Birey

Birey, bizim eskide “fert” dediğimiz ve toplamı “cemiyet” dediğimiz sosyolojik olguyu oluşturan varlıktır.  Şimdi işin içine psikoloji, sosyoloji, felsefe, ekonomi gibi değişik bilim dallarını da katarak ferdi bireyselleştirdiler. Bu aynı zamanda ona bir özgürlük ve bağımsızlık havası da vererek dinden uzaklaştırdılar. Çünkü din dışı laik, seküler kavramlarla insanlığın zihin dünyasını dinin ve maneviyatın etkisinden tamamen çıkarmak istiyorlar. Bu çağımızın batı düşüncesinin genel bir yapısıdır. Bu düşünceyi beslemek için yukarıda değindiğimiz gibi psikoloji, sosyoloji, felsefe, ekonomi gibi değişik bilim dallarını da kullandılar. Böylece fert, kişi dediğimiz varlık, daha farklı ve değerli bir obje, bir varlık sayıldı. Onları taklit edenler de bu büyüye takıldı. Bizim gibiler de sırf onlara kendi anlayışları doğrultusunda kendi değerlerimizi anlatma derdiyle ister istemez bu gibi 

TDK “birey” için şunları yazıyor:   

1. isim Kendine özgü nitelikleri yitirmeden bölünemeyen tek varlık, fert: "Matbaanın bulunması, sanat ve kültür olaylarından tüm bireylerin nasiplenmesi yolunu açtı." - Aydın Boysan

2. isim Doğa bilgisinde türü oluşturan tek varlıklardan her biri.

3. isim, mantık Bir türün kapsamı içine giren somut varlık.

4. isim, ruh bilimi İnsan topluluklarını oluşturan, insanların benzer yanlarını kendinde taşımakla birlikte, kendine özgü ayırıcı özellikleri de bulunan tek can, fert.

5. isim, toplum bilimi Toplumları oluşturan ve düşünsel, duygusal, iradeyle ilgili nitelikleri toplum içinde belirlenen insanların her biri, fert. Birey terimi sadece yüklendiği birçok tanımdan değil, ideolojik planda yapılan farklı yorumlarıyla da önemli bir terim olmuştur. Özellikle 19. yüzyıldan bu yana gelişen felsefi, ekonomik ve ideolojik doktrinlerde çok önemli bir yer kaplamış, zaman zaman bazı ideolojilerin merkezi olmuştur. ( sozluk.gov.tr

TDK “bireycilik” için şunları yazıyor:

1. isim, toplum bilimi Bireylerin yararlarını toplumsal yararlardan daha üstün veya daha önemli sayan öğreti, tutum veya politikaların genel adı, ferdiyetçilik, individüalizm.

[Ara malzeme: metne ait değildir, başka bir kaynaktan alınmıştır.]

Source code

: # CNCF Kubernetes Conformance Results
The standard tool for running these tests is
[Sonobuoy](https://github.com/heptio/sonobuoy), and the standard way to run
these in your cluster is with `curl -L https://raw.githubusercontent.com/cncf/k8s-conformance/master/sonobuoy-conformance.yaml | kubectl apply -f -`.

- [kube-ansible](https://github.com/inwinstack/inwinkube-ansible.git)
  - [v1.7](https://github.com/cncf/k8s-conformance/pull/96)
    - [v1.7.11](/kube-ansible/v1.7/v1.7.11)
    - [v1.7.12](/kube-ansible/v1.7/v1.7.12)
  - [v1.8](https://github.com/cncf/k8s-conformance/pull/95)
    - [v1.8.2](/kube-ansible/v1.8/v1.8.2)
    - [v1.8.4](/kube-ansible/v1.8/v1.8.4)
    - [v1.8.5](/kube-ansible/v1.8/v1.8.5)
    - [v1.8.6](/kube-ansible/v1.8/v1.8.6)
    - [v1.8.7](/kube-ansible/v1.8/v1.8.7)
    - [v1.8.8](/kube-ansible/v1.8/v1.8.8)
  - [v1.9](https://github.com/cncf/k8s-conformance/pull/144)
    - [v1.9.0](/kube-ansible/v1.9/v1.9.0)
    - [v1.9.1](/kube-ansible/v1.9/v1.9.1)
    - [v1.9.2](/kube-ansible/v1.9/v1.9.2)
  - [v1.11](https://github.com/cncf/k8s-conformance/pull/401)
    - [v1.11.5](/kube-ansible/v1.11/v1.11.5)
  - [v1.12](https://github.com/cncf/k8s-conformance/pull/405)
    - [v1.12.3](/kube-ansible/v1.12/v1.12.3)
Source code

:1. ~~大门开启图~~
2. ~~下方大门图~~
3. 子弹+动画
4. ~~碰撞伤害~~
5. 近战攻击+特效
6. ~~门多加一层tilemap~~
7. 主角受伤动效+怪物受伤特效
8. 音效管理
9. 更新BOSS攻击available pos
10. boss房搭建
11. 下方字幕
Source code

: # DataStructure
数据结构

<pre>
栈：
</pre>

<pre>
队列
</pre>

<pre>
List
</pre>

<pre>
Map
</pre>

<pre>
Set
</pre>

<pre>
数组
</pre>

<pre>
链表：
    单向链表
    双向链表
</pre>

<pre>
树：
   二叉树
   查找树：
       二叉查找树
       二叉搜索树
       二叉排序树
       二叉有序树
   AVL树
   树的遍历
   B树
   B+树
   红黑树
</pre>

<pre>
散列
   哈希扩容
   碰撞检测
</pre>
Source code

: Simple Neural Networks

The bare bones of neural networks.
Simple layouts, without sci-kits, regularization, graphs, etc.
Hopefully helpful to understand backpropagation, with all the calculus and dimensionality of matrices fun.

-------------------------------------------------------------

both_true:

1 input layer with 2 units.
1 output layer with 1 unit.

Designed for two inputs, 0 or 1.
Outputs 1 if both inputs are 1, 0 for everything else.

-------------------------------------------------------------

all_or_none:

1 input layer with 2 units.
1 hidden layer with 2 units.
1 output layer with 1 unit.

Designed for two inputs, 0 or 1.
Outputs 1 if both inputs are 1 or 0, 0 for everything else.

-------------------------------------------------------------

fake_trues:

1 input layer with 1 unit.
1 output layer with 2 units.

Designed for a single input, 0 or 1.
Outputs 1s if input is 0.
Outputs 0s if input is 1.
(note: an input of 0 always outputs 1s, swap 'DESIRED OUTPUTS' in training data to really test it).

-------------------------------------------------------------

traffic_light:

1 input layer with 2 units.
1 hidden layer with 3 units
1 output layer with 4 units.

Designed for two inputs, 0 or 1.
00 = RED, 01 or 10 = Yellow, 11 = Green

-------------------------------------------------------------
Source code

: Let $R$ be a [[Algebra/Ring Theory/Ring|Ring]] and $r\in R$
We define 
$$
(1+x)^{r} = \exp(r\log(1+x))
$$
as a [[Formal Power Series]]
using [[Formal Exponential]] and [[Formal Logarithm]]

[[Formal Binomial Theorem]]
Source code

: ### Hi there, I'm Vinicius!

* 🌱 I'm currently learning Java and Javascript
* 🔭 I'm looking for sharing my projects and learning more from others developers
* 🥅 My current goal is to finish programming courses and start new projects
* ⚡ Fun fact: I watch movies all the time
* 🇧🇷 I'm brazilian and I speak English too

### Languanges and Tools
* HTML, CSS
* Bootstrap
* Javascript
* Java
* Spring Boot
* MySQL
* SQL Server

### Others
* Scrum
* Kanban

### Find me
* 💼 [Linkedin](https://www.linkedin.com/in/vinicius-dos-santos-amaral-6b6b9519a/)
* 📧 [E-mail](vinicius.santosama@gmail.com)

2. isim, felsefe Bütüne, genele değil de bireye, tek olana üstünlük tanıyan görüş, ferdiyetçilik, individüalizm.

Vikipedi ansiklopedisi bu Batıcı görüşü şöyle ifade eder: “Birey terimi sadece yüklendiği birçok tanımdan değil, ideolojik planda yapılan farklı yorumlarıyla da önemli bir terim olmuştur. Özellikle 19. yüzyıldan bu yana gelişen felsefi, ekonomik ve ideolojik doktrinlerde çok önemli bir yer kaplamış, zaman zaman bazı ideolojilerin merkezi olmuştur. 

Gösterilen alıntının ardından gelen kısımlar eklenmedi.